■ **YOUR INSTRUCTIONS**
Take every line from the records below that includes the word "placeholder".

[Collected data]

[Start of section]

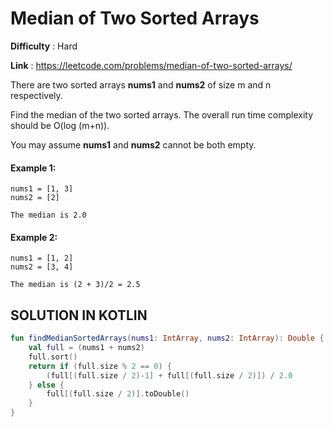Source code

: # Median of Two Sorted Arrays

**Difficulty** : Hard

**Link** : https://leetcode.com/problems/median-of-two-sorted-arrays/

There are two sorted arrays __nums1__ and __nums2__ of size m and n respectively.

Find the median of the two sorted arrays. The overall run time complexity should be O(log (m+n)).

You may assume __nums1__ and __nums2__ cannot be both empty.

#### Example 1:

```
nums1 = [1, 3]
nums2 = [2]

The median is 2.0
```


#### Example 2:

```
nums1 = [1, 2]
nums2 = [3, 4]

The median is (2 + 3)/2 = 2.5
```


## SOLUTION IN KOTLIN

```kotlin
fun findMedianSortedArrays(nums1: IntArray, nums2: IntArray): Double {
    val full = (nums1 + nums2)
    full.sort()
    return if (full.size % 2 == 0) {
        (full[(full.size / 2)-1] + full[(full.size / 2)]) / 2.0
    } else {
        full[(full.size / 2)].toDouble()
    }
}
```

[End of section]
[Start of section]

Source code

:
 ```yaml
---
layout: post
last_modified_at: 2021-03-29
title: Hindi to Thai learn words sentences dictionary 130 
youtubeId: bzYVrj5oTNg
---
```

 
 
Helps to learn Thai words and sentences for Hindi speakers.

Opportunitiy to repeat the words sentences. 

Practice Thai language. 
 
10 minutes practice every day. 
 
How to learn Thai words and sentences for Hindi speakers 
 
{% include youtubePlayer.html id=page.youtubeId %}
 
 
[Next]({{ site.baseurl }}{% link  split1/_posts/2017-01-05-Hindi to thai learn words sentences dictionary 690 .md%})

[End of section]
[Start of section]

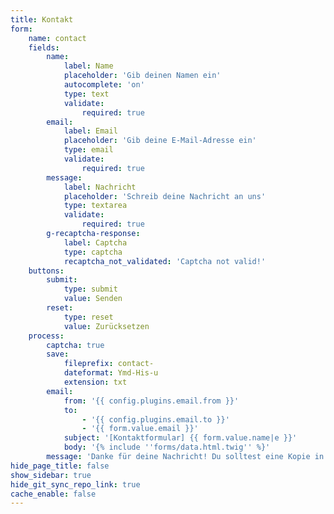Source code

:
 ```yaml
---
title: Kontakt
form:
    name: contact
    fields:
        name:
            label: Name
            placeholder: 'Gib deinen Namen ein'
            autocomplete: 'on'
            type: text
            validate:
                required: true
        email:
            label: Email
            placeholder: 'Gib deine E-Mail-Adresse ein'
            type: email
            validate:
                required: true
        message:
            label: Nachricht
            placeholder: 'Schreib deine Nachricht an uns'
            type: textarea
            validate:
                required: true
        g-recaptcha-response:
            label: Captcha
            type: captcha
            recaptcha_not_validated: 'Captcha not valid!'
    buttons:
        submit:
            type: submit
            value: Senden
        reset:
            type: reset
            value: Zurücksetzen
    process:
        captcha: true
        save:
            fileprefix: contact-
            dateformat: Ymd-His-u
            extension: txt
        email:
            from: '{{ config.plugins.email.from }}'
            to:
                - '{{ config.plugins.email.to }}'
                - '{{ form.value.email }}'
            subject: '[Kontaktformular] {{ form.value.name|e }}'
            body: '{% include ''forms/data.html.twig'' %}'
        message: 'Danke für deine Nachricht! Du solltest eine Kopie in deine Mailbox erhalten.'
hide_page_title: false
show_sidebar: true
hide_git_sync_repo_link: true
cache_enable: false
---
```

[End of section]

■ **OUTPUT**
            placeholder: 'Gib deinen Namen ein'
            placeholder: 'Gib deine E-Mail-Adresse ein'
            placeholder: 'Schreib deine Nachricht an uns'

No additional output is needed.